Stored data
_ _ _ _ _ _ _

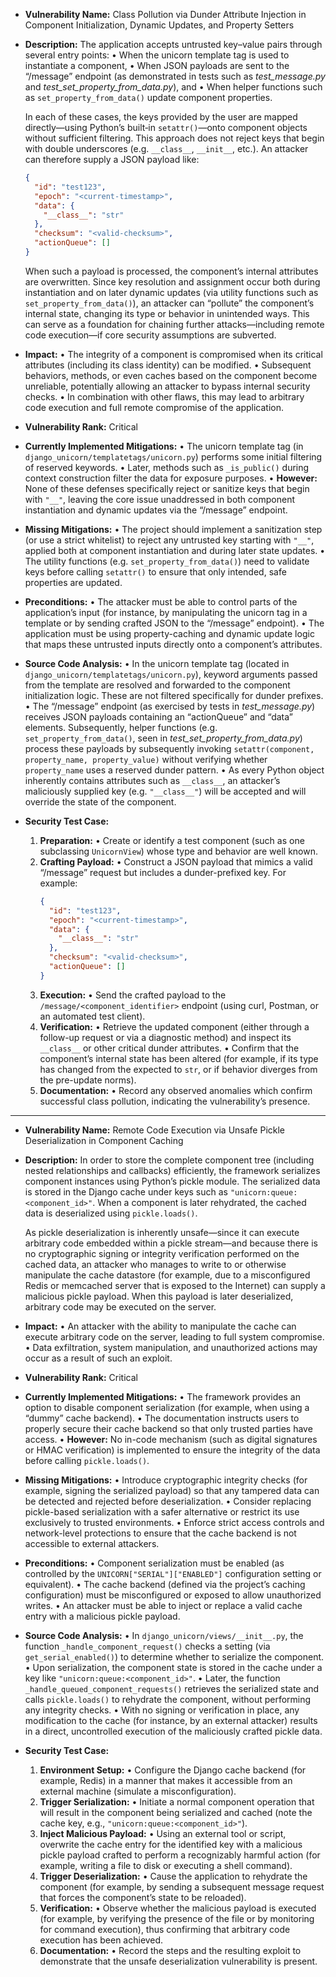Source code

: - **Vulnerability Name:**
  Class Pollution via Dunder Attribute Injection in Component Initialization, Dynamic Updates, and Property Setters

- **Description:**
  The application accepts untrusted key–value pairs through several entry points:
  • When the unicorn template tag is used to instantiate a component,
  • When JSON payloads are sent to the “/message” endpoint (as demonstrated in tests such as _test_message.py_ and _test_set_property_from_data.py_), and
  • When helper functions such as `set_property_from_data()` update component properties.

  In each of these cases, the keys provided by the user are mapped directly—using Python’s built‑in `setattr()`—onto component objects without sufficient filtering. This approach does not reject keys that begin with double underscores (e.g. `__class__`, `__init__`, etc.). An attacker can therefore supply a JSON payload like:
  ```json
  {
    "id": "test123",
    "epoch": "<current-timestamp>",
    "data": {
      "__class__": "str"
    },
    "checksum": "<valid-checksum>",
    "actionQueue": []
  }
  ```
  When such a payload is processed, the component’s internal attributes are overwritten. Since key resolution and assignment occur both during instantiation and on later dynamic updates (via utility functions such as `set_property_from_data()`), an attacker can “pollute” the component’s internal state, changing its type or behavior in unintended ways. This can serve as a foundation for chaining further attacks—including remote code execution—if core security assumptions are subverted.

- **Impact:**
  • The integrity of a component is compromised when its critical attributes (including its class identity) can be modified.
  • Subsequent behaviors, methods, or even caches based on the component become unreliable, potentially allowing an attacker to bypass internal security checks.
  • In combination with other flaws, this may lead to arbitrary code execution and full remote compromise of the application.

- **Vulnerability Rank:**
  Critical

- **Currently Implemented Mitigations:**
  • The unicorn template tag (in `django_unicorn/templatetags/unicorn.py`) performs some initial filtering of reserved keywords.
  • Later, methods such as `_is_public()` during context construction filter the data for exposure purposes.
  • **However:** None of these defenses specifically reject or sanitize keys that begin with `"__"`, leaving the core issue unaddressed in both component instantiation and dynamic updates via the “/message” endpoint.

- **Missing Mitigations:**
  • The project should implement a sanitization step (or use a strict whitelist) to reject any untrusted key starting with `"__"`, applied both at component instantiation and during later state updates.
  • The utility functions (e.g. `set_property_from_data()`) need to validate keys before calling `setattr()` to ensure that only intended, safe properties are updated.

- **Preconditions:**
  • The attacker must be able to control parts of the application’s input (for instance, by manipulating the unicorn tag in a template or by sending crafted JSON to the “/message” endpoint).
  • The application must be using property-caching and dynamic update logic that maps these untrusted inputs directly onto a component’s attributes.

- **Source Code Analysis:**
  • In the unicorn template tag (located in `django_unicorn/templatetags/unicorn.py`), keyword arguments passed from the template are resolved and forwarded to the component initialization logic. These are not filtered specifically for dunder prefixes.
  • The “/message” endpoint (as exercised by tests in _test_message.py_) receives JSON payloads containing an “actionQueue” and “data” elements. Subsequently, helper functions (e.g. `set_property_from_data()`, seen in _test_set_property_from_data.py_) process these payloads by subsequently invoking `setattr(component, property_name, property_value)` without verifying whether `property_name` uses a reserved dunder pattern.
  • As every Python object inherently contains attributes such as `__class__`, an attacker’s maliciously supplied key (e.g. `"__class__"`) will be accepted and will override the state of the component.

- **Security Test Case:**
  1. **Preparation:**
     • Create or identify a test component (such as one subclassing `UnicornView`) whose type and behavior are well known.
  2. **Crafting Payload:**
     • Construct a JSON payload that mimics a valid “/message” request but includes a dunder-prefixed key. For example:
       ```json
       {
         "id": "test123",
         "epoch": "<current-timestamp>",
         "data": {
           "__class__": "str"
         },
         "checksum": "<valid-checksum>",
         "actionQueue": []
       }
       ```
  3. **Execution:**
     • Send the crafted payload to the `/message/<component_identifier>` endpoint (using curl, Postman, or an automated test client).
  4. **Verification:**
     • Retrieve the updated component (either through a follow-up request or via a diagnostic method) and inspect its `__class__` or other critical dunder attributes.
     • Confirm that the component’s internal state has been altered (for example, if its type has changed from the expected to `str`, or if behavior diverges from the pre-update norms).
  5. **Documentation:**
     • Record any observed anomalies which confirm successful class pollution, indicating the vulnerability’s presence.

---

- **Vulnerability Name:**
  Remote Code Execution via Unsafe Pickle Deserialization in Component Caching

- **Description:**
  In order to store the complete component tree (including nested relationships and callbacks) efficiently, the framework serializes component instances using Python’s pickle module. The serialized data is stored in the Django cache under keys such as `"unicorn:queue:<component_id>"`. When a component is later rehydrated, the cached data is deserialized using `pickle.loads()`.

  As pickle deserialization is inherently unsafe—since it can execute arbitrary code embedded within a pickle stream—and because there is no cryptographic signing or integrity verification performed on the cached data, an attacker who manages to write to or otherwise manipulate the cache datastore (for example, due to a misconfigured Redis or memcached server that is exposed to the Internet) can supply a malicious pickle payload. When this payload is later deserialized, arbitrary code may be executed on the server.

- **Impact:**
  • An attacker with the ability to manipulate the cache can execute arbitrary code on the server, leading to full system compromise.
  • Data exfiltration, system manipulation, and unauthorized actions may occur as a result of such an exploit.

- **Vulnerability Rank:**
  Critical

- **Currently Implemented Mitigations:**
  • The framework provides an option to disable component serialization (for example, when using a “dummy” cache backend).
  • The documentation instructs users to properly secure their cache backend so that only trusted parties have access.
  • **However:** No in-code mechanism (such as digital signatures or HMAC verification) is implemented to ensure the integrity of the data before calling `pickle.loads()`.

- **Missing Mitigations:**
  • Introduce cryptographic integrity checks (for example, signing the serialized payload) so that any tampered data can be detected and rejected before deserialization.
  • Consider replacing pickle-based serialization with a safer alternative or restrict its use exclusively to trusted environments.
  • Enforce strict access controls and network-level protections to ensure that the cache backend is not accessible to external attackers.

- **Preconditions:**
  • Component serialization must be enabled (as controlled by the `UNICORN["SERIAL"]["ENABLED"]` configuration setting or equivalent).
  • The cache backend (defined via the project’s caching configuration) must be misconfigured or exposed to allow unauthorized writes.
  • An attacker must be able to inject or replace a valid cache entry with a malicious pickle payload.

- **Source Code Analysis:**
  • In `django_unicorn/views/__init__.py`, the function `_handle_component_request()` checks a setting (via `get_serial_enabled()`) to determine whether to serialize the component.
  • Upon serialization, the component state is stored in the cache under a key like `"unicorn:queue:<component_id>"`.
  • Later, the function `_handle_queued_component_requests()` retrieves the serialized state and calls `pickle.loads()` to rehydrate the component, without performing any integrity checks.
  • With no signing or verification in place, any modification to the cache (for instance, by an external attacker) results in a direct, uncontrolled execution of the maliciously crafted pickle data.

- **Security Test Case:**
  1. **Environment Setup:**
     • Configure the Django cache backend (for example, Redis) in a manner that makes it accessible from an external machine (simulate a misconfiguration).
  2. **Trigger Serialization:**
     • Initiate a normal component operation that will result in the component being serialized and cached (note the cache key, e.g., `"unicorn:queue:<component_id>"`).
  3. **Inject Malicious Payload:**
     • Using an external tool or script, overwrite the cache entry for the identified key with a malicious pickle payload crafted to perform a recognizably harmful action (for example, writing a file to disk or executing a shell command).
  4. **Trigger Deserialization:**
     • Cause the application to rehydrate the component (for example, by sending a subsequent message request that forces the component’s state to be reloaded).
  5. **Verification:**
     • Observe whether the malicious payload is executed (for example, by verifying the presence of the file or by monitoring for command execution), thus confirming that arbitrary code execution has been achieved.
  6. **Documentation:**
     • Record the steps and the resulting exploit to demonstrate that the unsafe deserialization vulnerability is present.
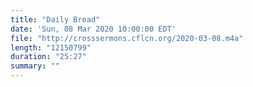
 ```yaml
---
title: "Daily Bread"
date: 'Sun, 08 Mar 2020 10:00:00 EDT'
file: "http://crosssermons.cflcn.org/2020-03-08.m4a"
length: "12150799"
duration: "25:27"
summary: ""
---
```

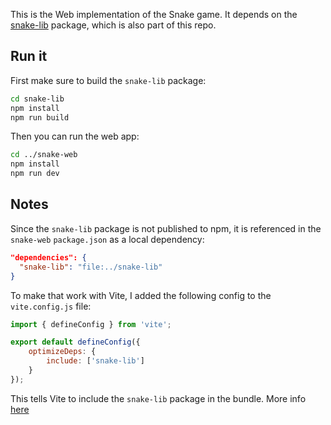 This is the Web implementation of the Snake game. It depends on the [snake-lib](../snake-lib) package, which is also part of this repo.

## Run it

First make sure to build the `snake-lib` package:

```sh
cd snake-lib
npm install
npm run build
```

Then you can run the web app:

```sh
cd ../snake-web
npm install
npm run dev
```

## Notes

Since the `snake-lib` package is not published to npm, it is referenced in the `snake-web` `package.json` as a local dependency:

```json
"dependencies": {
  "snake-lib": "file:../snake-lib"
}
```

To make that work with Vite, I added the following config to the `vite.config.js` file:

```js
import { defineConfig } from 'vite';

export default defineConfig({
    optimizeDeps: {
        include: ['snake-lib']
    }
});
```

This tells Vite to include the `snake-lib` package in the bundle. More info [here](https://vitejs.dev/config/dep-optimization-options.html#optimizedeps-include)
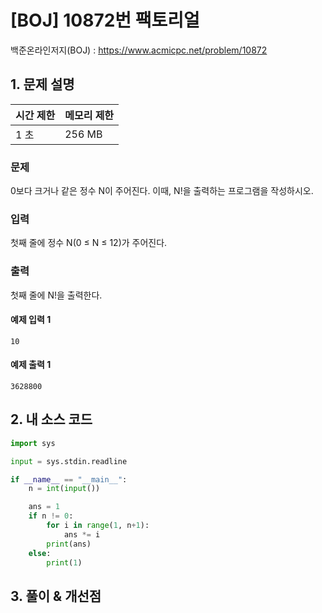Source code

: # [BOJ] 10872번 팩토리얼

백준온라인저지(BOJ) :  https://www.acmicpc.net/problem/10872



## 1. 문제 설명

| 시간 제한 | 메모리 제한 | 
| :-------- | :---------- |
| 1 초      | 256 MB      | 

### 문제

0보다 크거나 같은 정수 N이 주어진다. 이때, N!을 출력하는 프로그램을 작성하시오.

### 입력

첫째 줄에 정수 N(0 ≤ N ≤ 12)가 주어진다.

### 출력

첫째 줄에 N!을 출력한다.

#### 예제 입력 1

```
10
```

#### 예제 출력 1

```
3628800
```


## 2. 내 소스 코드

```python
import sys

input = sys.stdin.readline

if __name__ == "__main__":
    n = int(input())

    ans = 1
    if n != 0:
        for i in range(1, n+1):
            ans *= i
        print(ans)
    else:
        print(1)
```



## 3. 풀이 & 개선점

```python

```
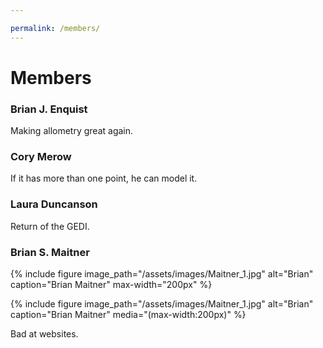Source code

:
 ```yaml
---

permalink: /members/
---
```


# Members

### Brian J. Enquist
Making allometry great again.

### Cory Merow
If it has more than one point, he can model it.

### Laura Duncanson
Return of the GEDI.

### Brian S. Maitner
{% include figure image_path="/assets/images/Maitner_1.jpg" alt="Brian" caption="Brian Maitner" max-width="200px" %}

{% include figure image_path="/assets/images/Maitner_1.jpg" alt="Brian" caption="Brian Maitner" media="(max-width:200px)" %}


Bad at websites.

_ _ _ _ _ _ _

*Exercise details*.
The required output is the lines from the one containing "첫째 줄에 정수 N(0 ≤ N ≤ 12)가 주어진다." through the end of the data, printed exactly, with no pictures.

*Exercise result*.
첫째 줄에 정수 N(0 ≤ N ≤ 12)가 주어진다.

### 출력

첫째 줄에 N!을 출력한다.

#### 예제 입력 1

```
10
```

#### 예제 출력 1

```
3628800
```


## 2. 내 소스 코드

```python
import sys

input = sys.stdin.readline

if __name__ == "__main__":
    n = int(input())

    ans = 1
    if n != 0:
        for i in range(1, n+1):
            ans *= i
        print(ans)
    else:
        print(1)
```



## 3. 풀이 & 개선점

```python

```
Source code

:
 ```yaml
---

permalink: /members/
---
```


# Members

### Brian J. Enquist
Making allometry great again.

### Cory Merow
If it has more than one point, he can model it.

### Laura Duncanson
Return of the GEDI.

### Brian S. Maitner
{% include figure image_path="/assets/images/Maitner_1.jpg" alt="Brian" caption="Brian Maitner" max-width="200px" %}

{% include figure image_path="/assets/images/Maitner_1.jpg" alt="Brian" caption="Brian Maitner" media="(max-width:200px)" %}


Bad at websites.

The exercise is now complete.